#### [EXERCISE PROMPT]
Output the first line of the listing and each line after it, up to and including the line that contains "## Convention - Ordering", exactly as written, minus the pictures.

#### [RECORDS SUPPLIED]

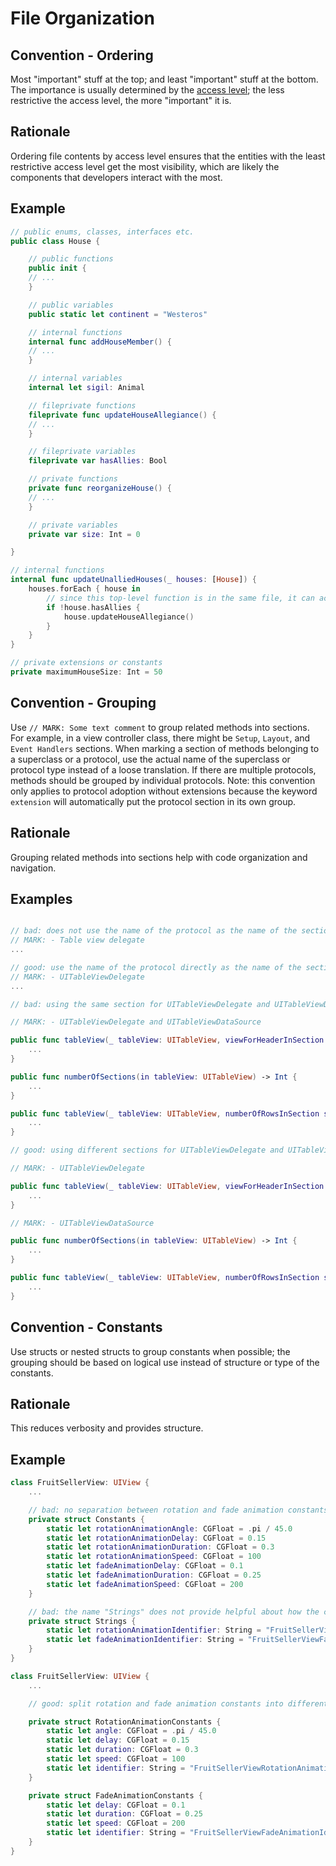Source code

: # File Organization

## Convention - Ordering

Most "important" stuff at the top; and least "important" stuff at the bottom. The importance is usually determined by the [access level](https://docs.swift.org/swift-book/LanguageGuide/AccessControl.html); the less restrictive the access level, the more "important" it is.

## Rationale

Ordering file contents by access level ensures that the entities with the least restrictive access level get the most visibility, which are likely the components that developers interact with the most.

## Example

```swift
// public enums, classes, interfaces etc.
public class House {

    // public functions
    public init {
    // ...
    }

    // public variables
    public static let continent = "Westeros"

    // internal functions
    internal func addHouseMember() {
    // ...
    }

    // internal variables
    internal let sigil: Animal

    // fileprivate functions
    fileprivate func updateHouseAllegiance() {
    // ...
    }

    // fileprivate variables
    fileprivate var hasAllies: Bool

    // private functions
    private func reorganizeHouse() {
    // ...
    }

    // private variables
    private var size: Int = 0

}

// internal functions
internal func updateUnalliedHouses(_ houses: [House]) {
    houses.forEach { house in
        // since this top-level function is in the same file, it can access fileprivate funcs and vars
        if !house.hasAllies {
            house.updateHouseAllegiance()
        }
    }
}

// private extensions or constants
private maximumHouseSize: Int = 50
```

## Convention - Grouping
Use `// MARK: Some text comment` to group related methods into sections. For example, in a view controller class, there might be `Setup`, `Layout`, and `Event Handlers` sections. 
When marking a section of methods belonging to a superclass or a protocol, use the actual name of the superclass or protocol type instead of a loose translation. If there are multiple protocols, methods should be grouped by individual protocols. Note: this convention only applies to protocol adoption without extensions because the keyword `extension` will automatically put the protocol section in its own group.

## Rationale
Grouping related methods into sections help with code organization and navigation.

## Examples

``` swift

// bad: does not use the name of the protocol as the name of the section
// MARK: - Table view delegate
...

// good: use the name of the protocol directly as the name of the section
// MARK: - UITableViewDelegate
...

// bad: using the same section for UITableViewDelegate and UITableViewDataSource protocols

// MARK: - UITableViewDelegate and UITableViewDataSource

public func tableView(_ tableView: UITableView, viewForHeaderInSection section: Int) -> UIView? {
	...
}

public func numberOfSections(in tableView: UITableView) -> Int {
	...
}

public func tableView(_ tableView: UITableView, numberOfRowsInSection section: Int) -> Int {
	...
}

// good: using different sections for UITableViewDelegate and UITableViewDataSource protocols

// MARK: - UITableViewDelegate

public func tableView(_ tableView: UITableView, viewForHeaderInSection section: Int) -> UIView? {
	...
}

// MARK: - UITableViewDataSource

public func numberOfSections(in tableView: UITableView) -> Int {
	...
}

public func tableView(_ tableView: UITableView, numberOfRowsInSection section: Int) -> Int {
	...
}
```

## Convention - Constants

Use structs or nested structs to group constants when possible; the grouping should be based on logical use instead of structure or type of the constants.

## Rationale

This reduces verbosity and provides structure.

## Example

```swift
class FruitSellerView: UIView {
    ...

    // bad: no separation between rotation and fade animation constants, long constant names are harder to read
    private struct Constants {
        static let rotationAnimationAngle: CGFloat = .pi / 45.0
        static let rotationAnimationDelay: CGFloat = 0.15
        static let rotationAnimationDuration: CGFloat = 0.3
        static let rotationAnimationSpeed: CGFloat = 100
        static let fadeAnimationDelay: CGFloat = 0.1
        static let fadeAnimationDuration: CGFloat = 0.25
        static let fadeAnimationSpeed: CGFloat = 200
    }

    // bad: the name "Strings" does not provide helpful about how the constants are used.
    private struct Strings {
        static let rotationAnimationIdentifier: String = "FruitSellerViewRotationAnimationIdentifier"
        static let fadeAnimationIdentifier: String = "FruitSellerViewFadeAnimationIdentifier"
    }
}

class FruitSellerView: UIView {
    ...

    // good: split rotation and fade animation constants into different groups

    private struct RotationAnimationConstants {
        static let angle: CGFloat = .pi / 45.0
        static let delay: CGFloat = 0.15
        static let duration: CGFloat = 0.3
        static let speed: CGFloat = 100
        static let identifier: String = "FruitSellerViewRotationAnimationIdentifier"
    }

    private struct FadeAnimationConstants {
        static let delay: CGFloat = 0.1
        static let duration: CGFloat = 0.25
        static let speed: CGFloat = 200
        static let identifier: String = "FruitSellerViewFadeAnimationIdentifier"
    }
}
```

#### [RESULT FOR THIS EXERCISE]
Source code

: # File Organization

## Convention - Ordering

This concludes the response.